CROSS-REFERENCE TO RELATED APPLICATIONS

This application claims priority to EP application Serial No. 15185236.5 filed Sep. 15, 2015, the disclosure of which is hereby incorporated in its entirety by reference herein.

TECHNICAL FIELD

The disclosure relates to noise and vibration sensing systems, particularly for use in active road noise control systems, active road noise control systems and noise and vibration sensing methods.

BACKGROUND

Land based vehicles, when driven on roads and other surfaces, generate low frequency noise known as road noise. Even in modern vehicles, cabin occupants may be exposed to road noise that is transmitted through the structure, e.g., tires-suspension-body-cabin path, and through airborne paths, e.g., tires-body-cabin path, to the cabin. It is desirable to reduce the road noise experienced by cabin occupants.
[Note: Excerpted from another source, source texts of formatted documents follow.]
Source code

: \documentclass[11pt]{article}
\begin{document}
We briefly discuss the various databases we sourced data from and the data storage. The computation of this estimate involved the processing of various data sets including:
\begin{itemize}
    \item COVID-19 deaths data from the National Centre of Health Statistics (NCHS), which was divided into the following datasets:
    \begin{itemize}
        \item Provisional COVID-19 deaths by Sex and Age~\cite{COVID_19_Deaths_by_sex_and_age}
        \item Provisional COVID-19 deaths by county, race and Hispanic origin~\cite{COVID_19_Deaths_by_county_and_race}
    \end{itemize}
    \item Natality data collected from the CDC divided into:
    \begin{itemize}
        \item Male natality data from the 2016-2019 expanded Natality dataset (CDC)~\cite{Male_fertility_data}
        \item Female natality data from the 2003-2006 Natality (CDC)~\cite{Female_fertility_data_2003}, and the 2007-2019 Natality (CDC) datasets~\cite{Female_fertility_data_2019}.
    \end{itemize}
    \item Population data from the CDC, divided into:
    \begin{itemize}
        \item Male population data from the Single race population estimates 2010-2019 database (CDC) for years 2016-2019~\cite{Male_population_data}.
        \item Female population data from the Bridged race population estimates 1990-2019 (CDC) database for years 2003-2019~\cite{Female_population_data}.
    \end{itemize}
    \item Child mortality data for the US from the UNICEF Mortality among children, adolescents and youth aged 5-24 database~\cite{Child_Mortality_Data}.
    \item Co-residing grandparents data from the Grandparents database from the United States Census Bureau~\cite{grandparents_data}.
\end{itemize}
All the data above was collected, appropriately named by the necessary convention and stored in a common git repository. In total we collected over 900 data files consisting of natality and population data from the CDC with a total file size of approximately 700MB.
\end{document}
Active Noise, vibration, and harshness (NVH) control technologies, also known as active road noise control (RNC) systems, can be used to reduce these noise components without modifying the vehicle's structure as in active vibration technologies. However, active sound technologies for road noise cancellation may require very specific noise and vibration (N&V) sensor arrangements throughout the vehicle structure in order to observe road noise related noise and vibration signals.

SUMMARY

An exemplary noise and vibration sensing system includes an acceleration sensor arrangement including at least one acceleration sensor and is configured to generate at least two sense signals representative of the acceleration that acts on the acceleration sensor arrangement, wherein the sense signals have dynamic ranges which are the ratios between maximum amplitudes of the sense signals and noise created by the acceleration sensor arrangement. The noise and vibration sensing system further includes a summer module configured to sum up the at least two sense signals to provide a sum signal. The sum signal includes noise created by the acceleration sensor arrangement and the sum signal has a dynamic range which is the ratio between a maximum amplitude of the sum signal and the noise included in the sum signal. The dynamic range of the sum signal is greater than an arithmetic mean of the dynamic ranges of the sense signals.
An exemplary road noise control system includes a noise and vibration sensing system, a road noise control module and at least one loudspeaker.
An exemplary noise and vibration sensing method includes generating, with an acceleration sensor arrangement, at least two sense signals representative of at least one of accelerations, motions and vibrations that act on the acceleration sensor arrangement. The sense signals have dynamic ranges that are ratios between maximum amplitudes of the sense signals and noise created by the acceleration sensor arrangement. The method further includes summing up the at least two sense signals to provide a sum signal. The sum signal includes noise created by the acceleration sensor arrangement. The sum signal has a dynamic range which is the ratio between a maximum amplitude of the sum signal and the noise included in the sum signal. The dynamic range of the sum signal is greater than an arithmetic mean of the dynamic ranges of the sense signals.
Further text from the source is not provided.